The Republican senators flinched, and in last week's so-called "compromise" chose Bush over the Constitution. In doing so, they turned their backs on a rule of law that stretches back over nearly eight centuries to an epic moment in 1215 on a meadow by the River Thames in the United Kingdom.
The modern institution of civil and human rights, and particularly the writ of habeas corpus, began in June of 1215 when King John was forced by a group of feudal lords to sign the Magna Carta at Runnymede.

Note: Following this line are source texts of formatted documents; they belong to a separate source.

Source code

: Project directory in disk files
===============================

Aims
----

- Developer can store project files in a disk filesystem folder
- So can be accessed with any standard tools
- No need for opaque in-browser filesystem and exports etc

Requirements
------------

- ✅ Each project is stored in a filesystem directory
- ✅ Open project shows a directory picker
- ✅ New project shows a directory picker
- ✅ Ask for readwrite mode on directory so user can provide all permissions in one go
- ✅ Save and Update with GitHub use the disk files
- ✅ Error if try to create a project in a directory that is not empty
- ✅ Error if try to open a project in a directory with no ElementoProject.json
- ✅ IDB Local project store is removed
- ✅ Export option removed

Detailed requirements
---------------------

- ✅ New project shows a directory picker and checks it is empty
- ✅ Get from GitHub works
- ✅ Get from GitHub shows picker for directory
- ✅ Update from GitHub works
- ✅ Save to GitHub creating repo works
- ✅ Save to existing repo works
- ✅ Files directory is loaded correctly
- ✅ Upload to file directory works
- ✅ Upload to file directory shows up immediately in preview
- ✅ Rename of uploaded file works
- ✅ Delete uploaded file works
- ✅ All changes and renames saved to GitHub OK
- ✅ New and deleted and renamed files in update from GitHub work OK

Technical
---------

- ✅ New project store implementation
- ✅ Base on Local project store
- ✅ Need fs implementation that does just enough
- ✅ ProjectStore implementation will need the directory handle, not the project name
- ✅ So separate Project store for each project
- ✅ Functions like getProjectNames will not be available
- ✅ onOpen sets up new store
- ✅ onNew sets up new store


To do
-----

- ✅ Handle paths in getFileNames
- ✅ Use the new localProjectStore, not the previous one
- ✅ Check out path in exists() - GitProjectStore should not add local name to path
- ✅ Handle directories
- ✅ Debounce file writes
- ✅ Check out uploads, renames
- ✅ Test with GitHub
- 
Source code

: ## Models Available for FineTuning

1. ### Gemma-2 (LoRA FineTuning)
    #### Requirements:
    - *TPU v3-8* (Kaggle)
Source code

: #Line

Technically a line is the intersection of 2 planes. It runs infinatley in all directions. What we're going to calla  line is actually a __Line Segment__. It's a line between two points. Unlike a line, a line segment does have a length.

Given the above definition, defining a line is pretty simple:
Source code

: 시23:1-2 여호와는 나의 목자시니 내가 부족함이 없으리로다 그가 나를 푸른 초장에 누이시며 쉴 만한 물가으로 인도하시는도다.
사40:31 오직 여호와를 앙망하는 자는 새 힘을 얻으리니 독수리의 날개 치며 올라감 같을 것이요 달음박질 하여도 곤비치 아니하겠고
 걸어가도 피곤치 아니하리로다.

Two of the most critical parts of the Magna Carta were articles 38 and 39, which established the foundation for what is now known as "habeas corpus" laws (literally, "produce the body" from the Latin - meaning, broadly, "let this person go free or else give him a trial - you may not hold him forever with charging him with a crime"). The concept of habeas corpus in the Magna Carta led directly to the Fourth through Eighth Amendments of our Constitution, and hundreds of other federal and state due process provisions.
Articles 38 and 39 of the Magna Carta said:
"38 In future no official shall place a man on trial upon his own unsupported statement, without producing credible witnesses to the truth of it.
"39 No free man shall be seized or imprisoned, or stripped of his rights or possessions, or outlawed or exiled, or deprived of his standing in any other way, nor will we proceed with force against him, or send others to do so, except by the lawful judgment of his equals or by the law of the land."
This was radical stuff, and over the next four hundred years average people increasingly wanted for themselves these same protections from the abuse of governmental power that the feudal lords had gotten at Runnymede. But from 1215 to 1628, outside of the privileges enjoyed by the feudal lords, the average person could be arrested and imprisoned at the whim of the king with no recourse to the courts.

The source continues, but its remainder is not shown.